(Source texts of formatted documents)
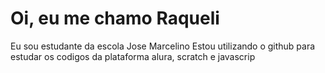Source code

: # Oi, eu me chamo Raqueli
Eu sou estudante da escola Jose Marcelino
Estou utilizando o github para estudar os codigos da plataforma alura, scratch e
javascrip
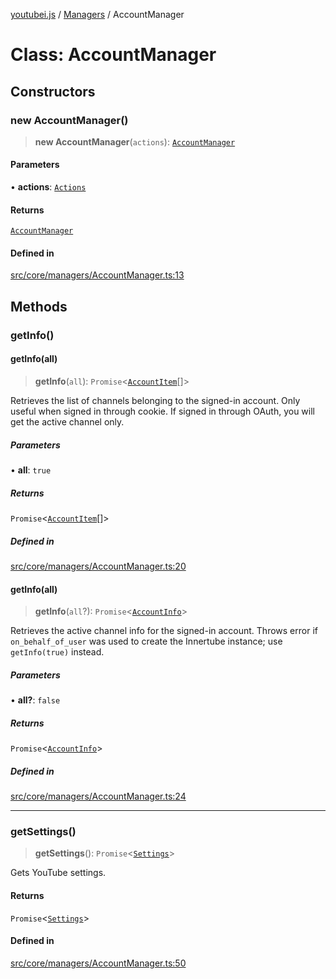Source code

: [youtubei.js](../../../README.md) / [Managers](../README.md) / AccountManager

# Class: AccountManager

## Constructors

### new AccountManager()

> **new AccountManager**(`actions`): [`AccountManager`](AccountManager.md)

#### Parameters

• **actions**: [`Actions`](../../../classes/Actions.md)

#### Returns

[`AccountManager`](AccountManager.md)

#### Defined in

[src/core/managers/AccountManager.ts:13](https://github.com/LuanRT/YouTube.js/blob/e54e499ff553dab51e6d9d1aebc090b50fec29ba/src/core/managers/AccountManager.ts#L13)

## Methods

### getInfo()

#### getInfo(all)

> **getInfo**(`all`): `Promise`\<[`AccountItem`](../../YTNodes/classes/AccountItem.md)[]\>

Retrieves the list of channels belonging to the signed-in account. Only useful when signed in through cookie. If signed in through OAuth, you will get the active channel only.

##### Parameters

• **all**: `true`

##### Returns

`Promise`\<[`AccountItem`](../../YTNodes/classes/AccountItem.md)[]\>

##### Defined in

[src/core/managers/AccountManager.ts:20](https://github.com/LuanRT/YouTube.js/blob/e54e499ff553dab51e6d9d1aebc090b50fec29ba/src/core/managers/AccountManager.ts#L20)

#### getInfo(all)

> **getInfo**(`all`?): `Promise`\<[`AccountInfo`](../../YT/classes/AccountInfo.md)\>

Retrieves the active channel info for the signed-in account. Throws error if `on_behalf_of_user` was used to create the Innertube instance; use `getInfo(true)` instead.

##### Parameters

• **all?**: `false`

##### Returns

`Promise`\<[`AccountInfo`](../../YT/classes/AccountInfo.md)\>

##### Defined in

[src/core/managers/AccountManager.ts:24](https://github.com/LuanRT/YouTube.js/blob/e54e499ff553dab51e6d9d1aebc090b50fec29ba/src/core/managers/AccountManager.ts#L24)

***

### getSettings()

> **getSettings**(): `Promise`\<[`Settings`](../../YT/classes/Settings.md)\>

Gets YouTube settings.

#### Returns

`Promise`\<[`Settings`](../../YT/classes/Settings.md)\>

#### Defined in

[src/core/managers/AccountManager.ts:50](https://github.com/LuanRT/YouTube.js/blob/e54e499ff553dab51e6d9d1aebc090b50fec29ba/src/core/managers/AccountManager.ts#L50)
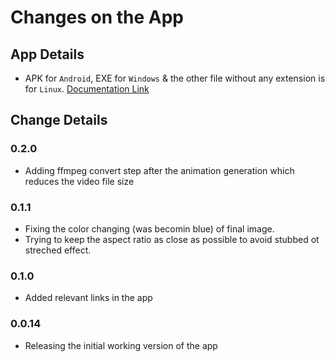 # Changes on the App

## App Details
- APK for `Android`, EXE for `Windows` & the other file without any extension is for `Linux`. [Documentation Link](https://blog.daslearning.in/llm_ai/genai/image-to-animation.html)

## Change Details

### 0.2.0
- Adding ffmpeg convert step after the animation generation which reduces the video file size

### 0.1.1
- Fixing the color changing (was becomin blue) of final image.
- Trying to keep the aspect ratio as close as possible to avoid stubbed ot streched effect.

### 0.1.0
- Added relevant links in the app

### 0.0.14
- Releasing the initial working version of the app
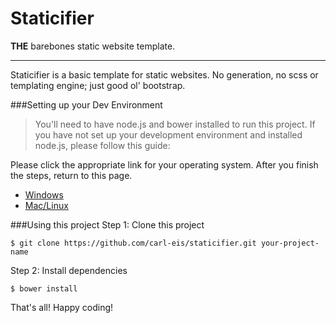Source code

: # Staticifier
**THE** barebones static website template.

------

Staticifier is a basic template for static websites. No generation, no scss or templating engine; just good ol' bootstrap.


###Setting up your Dev Environment
> You'll need to have node.js and bower installed to run this project. If you have not set up your development environment and installed node.js, please follow this guide: 


Please click the appropriate link for your operating system. After you finish the steps, return to this page.

 - [Windows](https://github.com/carl-eis/linux.setup/wiki/8.-Windows-Setup)
 - [Mac/Linux](https://github.com/carl-eis/linux.setup/wiki/2.-Installing-Node)

###Using this project
Step 1: Clone this project

	$ git clone https://github.com/carl-eis/staticifier.git your-project-name

Step 2: Install dependencies

    $ bower install

That's all! Happy coding!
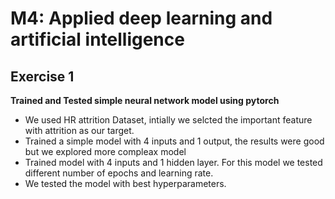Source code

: # M4: Applied deep learning and artificial intelligence
## Exercise 1 
**Trained and Tested simple neural network model using pytorch**
- We used HR attrition Dataset, intially we selcted the important feature with attrition as our target. 
- Trained a simple model with 4 inputs and 1 output, the results were good but we explored more compleax model 
- Trained model with 4 inputs and 1 hidden layer. For this model we tested different number of epochs and learning rate. 
- We tested the model with best hyperparameters. 
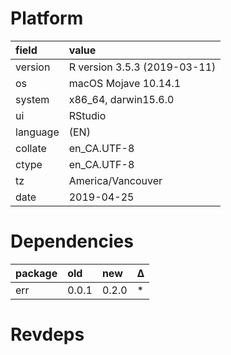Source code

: # Platform

|field    |value                        |
|:--------|:----------------------------|
|version  |R version 3.5.3 (2019-03-11) |
|os       |macOS Mojave 10.14.1         |
|system   |x86_64, darwin15.6.0         |
|ui       |RStudio                      |
|language |(EN)                         |
|collate  |en_CA.UTF-8                  |
|ctype    |en_CA.UTF-8                  |
|tz       |America/Vancouver            |
|date     |2019-04-25                   |

# Dependencies

|package |old   |new   |Δ  |
|:-------|:-----|:-----|:--|
|err     |0.0.1 |0.2.0 |*  |

# Revdeps


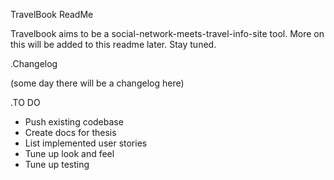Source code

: TravelBook ReadMe

Travelbook aims to be a social-network-meets-travel-info-site tool.
More on this will be added to this readme later. Stay tuned.

.Changelog

(some day there will be a changelog here)

.TO DO

* Push existing codebase
* Create docs for thesis
* List implemented user stories
* Tune up look and feel
* Tune up testing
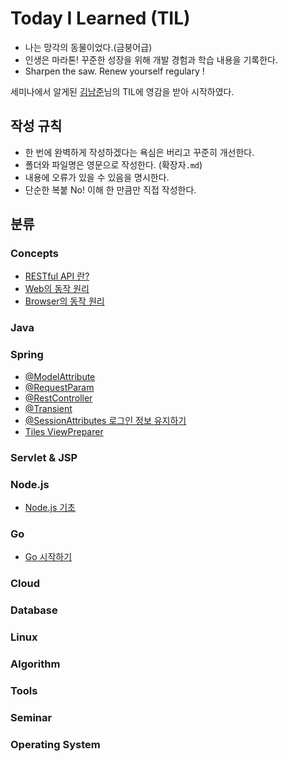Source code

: # Today I Learned (TIL)
* 나는 망각의 동물이었다.(금붕어급)
* 인생은 마라톤! 꾸준한 성장을 위해 개발 경험과 학습 내용을 기록한다.
* Sharpen the saw. Renew yourself regulary !

세미나에서 알게된 [김남준](https://github.com/namjunemy)님의 TIL에 영감을 받아 시작하였다.
## 작성 규칙
* 한 번에 완벽하게 작성하겠다는 욕심은 버리고 꾸준히 개선한다.
* 폴더와 파일명은 영문으로 작성한다. (확장자`.md`)
* 내용에 오류가 있을 수 있음을 명시한다.
* 단순한 복붙 No! 이해 한 만큼만 직접 작성한다.

## 분류
### Concepts
* [RESTful API 란?](https://github.com/Integerous/TIL/blob/master/Concepts/RESTful%20API.md)
* [Web의 동작 원리](https://github.com/Integerous/TIL/blob/master/Concepts/HowTheWebWorks.md)
* [Browser의 동작 원리](https://github.com/Integerous/TIL/blob/master/Concepts/HowBrowsersWork.md)
### Java
### Spring
* [@ModelAttribute](https://github.com/Integerous/TIL/blob/master/Spring/%40ModelAttribute.md)
* [@RequestParam](https://github.com/Integerous/TIL/blob/master/Spring/%40RequestParam.md)
* [@RestController](https://github.com/Integerous/TIL/blob/master/Spring/%40RestController.md)
* [@Transient](https://github.com/Integerous/TIL/blob/master/Spring/%40Transient.md)
* [@SessionAttributes 로그인 정보 유지하기](https://github.com/Integerous/TIL/blob/master/Spring/SessionAttributes.md)
* [Tiles ViewPreparer](https://github.com/Integerous/TIL/blob/master/Spring/TilesPreparer.md)
### Servlet & JSP
### Node.js
* [Node.js 기초](https://github.com/Integerous/TIL/tree/master/Node.js)
### Go
* [Go 시작하기](https://github.com/Integerous/TIL/tree/master/Go)
### Cloud
### Database
### Linux
### Algorithm
### Tools
### Seminar
### Operating System
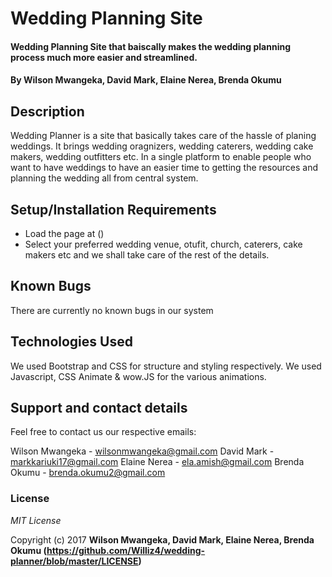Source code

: # Wedding Planning Site

#### Wedding Planning Site that baiscally makes the wedding planning process much more easier and streamlined. 

#### By **Wilson Mwangeka, David Mark, Elaine Nerea, Brenda Okumu**

## Description

Wedding Planner is a site that basically takes care of the hassle of planing weddings. It brings wedding oragnizers, wedding caterers, wedding cake makers, wedding outfitters etc. In a single platform to enable people who want to have weddings to have an easier time to getting the resources and planning the wedding all from central system. 

## Setup/Installation Requirements

* Load the page at ()
* Select your preferred wedding venue, otufit, church, caterers, cake makers etc and we shall take care of the rest of the details. 

## Known Bugs

There are currently no known bugs in our system

## Technologies Used

We used Bootstrap and CSS for structure and styling respectively. We used Javascript, CSS Animate & wow.JS for the various animations. 

## Support and contact details

Feel free to contact us our respective emails: 

Wilson Mwangeka -  wilsonmwangeka@gmail.com
David Mark - markkariuki17@gmail.com
Elaine Nerea - ela.amish@gmail.com
Brenda Okumu - brenda.okumu2@gmail.com

### License

*MIT License*

Copyright (c) 2017 **Wilson Mwangeka, David Mark, Elaine Nerea, Brenda Okumu (https://github.com/Williz4/wedding-planner/blob/master/LICENSE)**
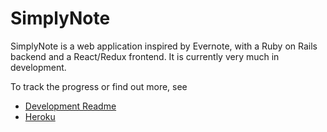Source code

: # SimplyNote

SimplyNote is a web application inspired by Evernote, with a Ruby on Rails
backend and a React/Redux frontend. It is currently very much in
development.

To track the progress or find out more, see
 * [Development Readme][dev-readme]
 * [Heroku][heroku]

[dev-readme]: docs/README.md
[heroku]: http://www.herokuapp.com
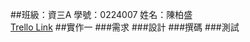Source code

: ##班級：資三A		學號：0224007	姓名：陳柏盛	<br> [Trello Link](https://trello.com/b/EFIlFTUG/oose)
##實作一
###需求
###設計
###撰碼
###測試
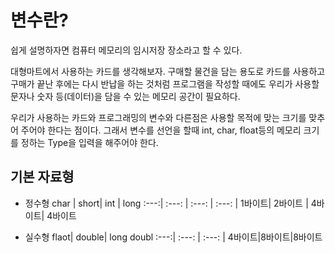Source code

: # 변수란?

쉽게 설명하자면 컴퓨터 메모리의 임시저장 장소라고 할 수 있다.

대형마트에서 사용하는 카드를 생각해보자.
구매할 물건을 담는 용도로 카드를 사용하고 구매가 끝난 후에는 다시 반납을 하는 것처럼
프로그램을 작성할 때에도 우리가 사용할 문자나 숫자 등(데이터)을 담을 수 있는 메모리 공간이 필요하다.

우리가 사용하는 카드와 프로그래밍의 변수와 다른점은 사용할 목적에 맞는 크기를 맞추어 주어야 한다는 점이다.
그래서 변수를 선언을 할때 int, char, float등의 메모리 크기를 정하는 Type을 입력을 해주어야 한다.


## 기본 자료형 
* 정수형 
 char | short| int | long
:---:| :---: | :---: | :---: | 
1바이트| 2바이트 | 4바이트| 4바이트

* 실수형
 flaot| double| long doubl
:---:| :---: | :---: | 
4바이트|8바이트|8바이트



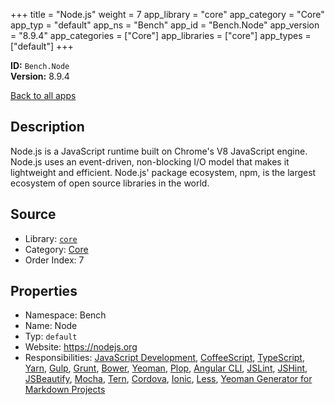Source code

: ﻿+++
title = "Node.js"
weight = 7
app_library = "core"
app_category = "Core"
app_typ = "default"
app_ns = "Bench"
app_id = "Bench.Node"
app_version = "8.9.4"
app_categories = ["Core"]
app_libraries = ["core"]
app_types = ["default"]
+++

**ID:** `Bench.Node`  
**Version:** 8.9.4  
<!--more-->

[Back to all apps](/apps/)

## Description
Node.js is a JavaScript runtime built on Chrome's V8 JavaScript engine.
Node.js uses an event-driven, non-blocking I/O model that makes it lightweight and efficient.
Node.js' package ecosystem, npm, is the largest ecosystem of open source libraries in the world.

## Source

* Library: [`core`](/app_libraries/core)
* Category: [Core](/app_categories/core)
* Order Index: 7

## Properties

* Namespace: Bench
* Name: Node
* Typ: `default`
* Website: <https://nodejs.org>
* Responsibilities: [JavaScript Development](/apps/Bench.Group.JavaScriptDevelopment), [CoffeeScript](/apps/Bench.CoffeeScript), [TypeScript](/apps/Bench.TypeScript), [Yarn](/apps/Bench.Yarn), [Gulp](/apps/Bench.Gulp), [Grunt](/apps/Bench.Grunt), [Bower](/apps/Bench.Bower), [Yeoman](/apps/Bench.Yeoman), [Plop](/apps/Bench.Plop), [Angular CLI](/apps/Bench.AngularCli), [JSLint](/apps/Bench.JSLint), [JSHint](/apps/Bench.JSHint), [JSBeautify](/apps/Bench.JSBeautify), [Mocha](/apps/Bench.Mocha), [Tern](/apps/Bench.Tern), [Cordova](/apps/Bench.Cordova), [Ionic](/apps/Bench.Ionic), [Less](/apps/Bench.Less), [Yeoman Generator for Markdown Projects](/apps/Mastersign.MdProc)

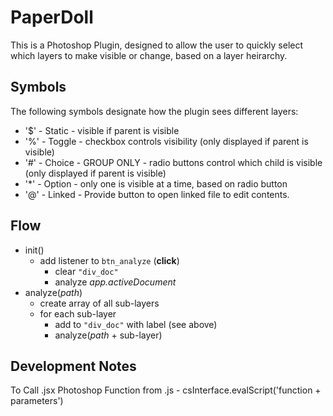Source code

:# PaperDoll

This is a Photoshop Plugin, designed to allow the user to quickly select which layers to make visible or change, based on a layer heirarchy.

## Symbols

The following symbols designate how the plugin sees different layers:

- '$' - Static - visible if parent is visible
- '%' - Toggle - checkbox controls visibility (only displayed if parent is visible)
- '#' - Choice - GROUP ONLY - radio buttons control which child is visible (only displayed if parent is visible)
- '*' - Option - only one is visible at a time, based on radio button
- '@' - Linked - Provide button to open linked file to edit contents.

## Flow

* init()
    - add listener to `btn_analyze` (**click**)
        - clear `"div_doc"`
        - analyze *app.activeDocument*
* analyze(*path*)
    - create array of all sub-layers
    - for each sub-layer
        - add to `"div_doc"` with label (see above)
        - analyze(*path* + sub-layer)

## Development Notes

To Call .jsx Photoshop Function from .js - csInterface.evalScript('function + parameters')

### TASK TO CARRY OUT
Give again, exactly as written above, each line from the one that has "git clone https://github.com/carl-eis/staticifier.git" to the one that has "## Exercise 1", both included; omit the pictures.

### ANSWER FOR THE TASK
	$ git clone https://github.com/carl-eis/staticifier.git your-project-name

Step 2: Install dependencies

    $ bower install

That's all! Happy coding!
Source code

: # M4: Applied deep learning and artificial intelligence
## Exercise 1 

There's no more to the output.